4. When Is This Helpful?
The LD_PRELOAD trick can be helpful in some situations.
For example, consider the case when two libraries export the same symbol and our program links with the wrong one. In this case, the library with the correct symbol can be preloaded by using LD_PRELOAD. Doing this will result in the resolution of the correct symbol.
Another use case is when an optimized or custom implementation of a library function should be preferred. We can preload this optimized or custom implementation without changing the original library. Moreover, we can also replace the whole library by providing a different version.
Additionally, various profiling and monitoring tools widely use LD_PRELOAD for instrumenting code. For instance, a performance profiling application will interpose key system functions. This enables the profiler to collect relevant data from the user application.

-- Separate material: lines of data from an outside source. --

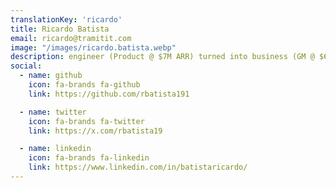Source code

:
 ```yaml
---
translationKey: 'ricardo'
title: Ricardo Batista
email: ricardo@tramitit.com
image: "/images/ricardo.batista.webp"
description: engineer (Product @ $7M ARR) turned into business (GM @ $65M ARR), and now getting back to building
social:
  - name: github
    icon: fa-brands fa-github
    link: https://github.com/rbatista191

  - name: twitter
    icon: fa-brands fa-twitter
    link: https://x.com/rbatista19

  - name: linkedin
    icon: fa-brands fa-linkedin
    link: https://www.linkedin.com/in/batistaricardo/
---
```

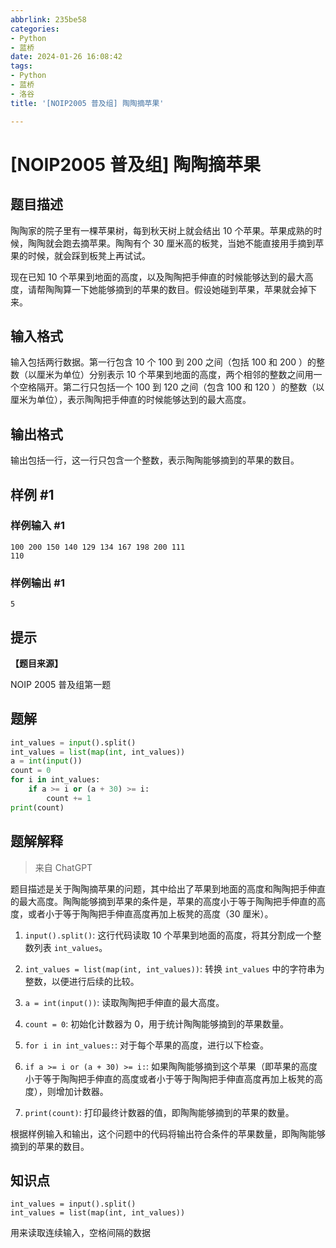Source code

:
 ```yaml
---
abbrlink: 235be58
categories:
- Python
- 蓝桥
date: 2024-01-26 16:08:42
tags:
- Python
- 蓝桥
- 洛谷
title: '[NOIP2005 普及组] 陶陶摘苹果'

---
```


# [NOIP2005 普及组] 陶陶摘苹果

## 题目描述

陶陶家的院子里有一棵苹果树，每到秋天树上就会结出 $10$ 个苹果。苹果成熟的时候，陶陶就会跑去摘苹果。陶陶有个 $30$ 厘米高的板凳，当她不能直接用手摘到苹果的时候，就会踩到板凳上再试试。


现在已知 $10$ 个苹果到地面的高度，以及陶陶把手伸直的时候能够达到的最大高度，请帮陶陶算一下她能够摘到的苹果的数目。假设她碰到苹果，苹果就会掉下来。

## 输入格式

输入包括两行数据。第一行包含 $10$ 个 $100$ 到 $200$ 之间（包括 $100$ 和 $200$ ）的整数（以厘米为单位）分别表示 $10$ 个苹果到地面的高度，两个相邻的整数之间用一个空格隔开。第二行只包括一个 $100$ 到 $120$ 之间（包含 $100$ 和 $120$ ）的整数（以厘米为单位），表示陶陶把手伸直的时候能够达到的最大高度。

## 输出格式

输出包括一行，这一行只包含一个整数，表示陶陶能够摘到的苹果的数目。

## 样例 #1

### 样例输入 #1

```
100 200 150 140 129 134 167 198 200 111
110
```

### 样例输出 #1

```
5
```

## 提示

**【题目来源】**

NOIP 2005 普及组第一题

## 题解

```python
int_values = input().split()
int_values = list(map(int, int_values))
a = int(input())
count = 0
for i in int_values:
    if a >= i or (a + 30) >= i:
        count += 1
print(count)

```

## 题解解释

> 来自 ChatGPT

题目描述是关于陶陶摘苹果的问题，其中给出了苹果到地面的高度和陶陶把手伸直的最大高度。陶陶能够摘到苹果的条件是，苹果的高度小于等于陶陶把手伸直的高度，或者小于等于陶陶把手伸直高度再加上板凳的高度（30 厘米）。

1. `input().split()`: 这行代码读取 10 个苹果到地面的高度，将其分割成一个整数列表 `int_values`。

2. `int_values = list(map(int, int_values))`: 转换 `int_values` 中的字符串为整数，以便进行后续的比较。

3. `a = int(input())`: 读取陶陶把手伸直的最大高度。

4. `count = 0`: 初始化计数器为 0，用于统计陶陶能够摘到的苹果数量。

5. `for i in int_values:`: 对于每个苹果的高度，进行以下检查。

6. `if a >= i or (a + 30) >= i:`: 如果陶陶能够摘到这个苹果（即苹果的高度小于等于陶陶把手伸直的高度或者小于等于陶陶把手伸直高度再加上板凳的高度），则增加计数器。

7. `print(count)`: 打印最终计数器的值，即陶陶能够摘到的苹果的数量。

根据样例输入和输出，这个问题中的代码将输出符合条件的苹果数量，即陶陶能够摘到的苹果的数目。

## 知识点

```
int_values = input().split()
int_values = list(map(int, int_values))
```

用来读取连续输入，空格间隔的数据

5. Alternative to LD_PRELOAD
Besides the LD_PRELOAD trick, there is an alternative using the /etc/ld.so.preload file. However, this is a system-wide setting. In most systems, this file doesn’t even exist by default, and a system administrator has to create it.
Let’s now create this file and select an older version of zlib for preloading, and then we’ll test the pigz program again:
$ pigz -vV
pigz 2.4
zlib 1.2.11
$ sudo -i
# echo "/data/preload/lib/libz.so.1.2.8" > /etc/ld.so.preload
# exit
logout
$ pigz -vV
pigz 2.4
zlib 1.2.8
6. Conclusion
In this article, we discussed various ways to use the LD_PRELOAD trick.
It’s an advanced technique that can be helpful in certain scenarios. For example, developers can quickly debug and test libraries or some functions within the library.
It’s also a well-known way of code instrumentation in profiling and monitoring tools using interposing techniques.
Moreover, system administrators can also use this to control the execution environment for specific users, or for all users.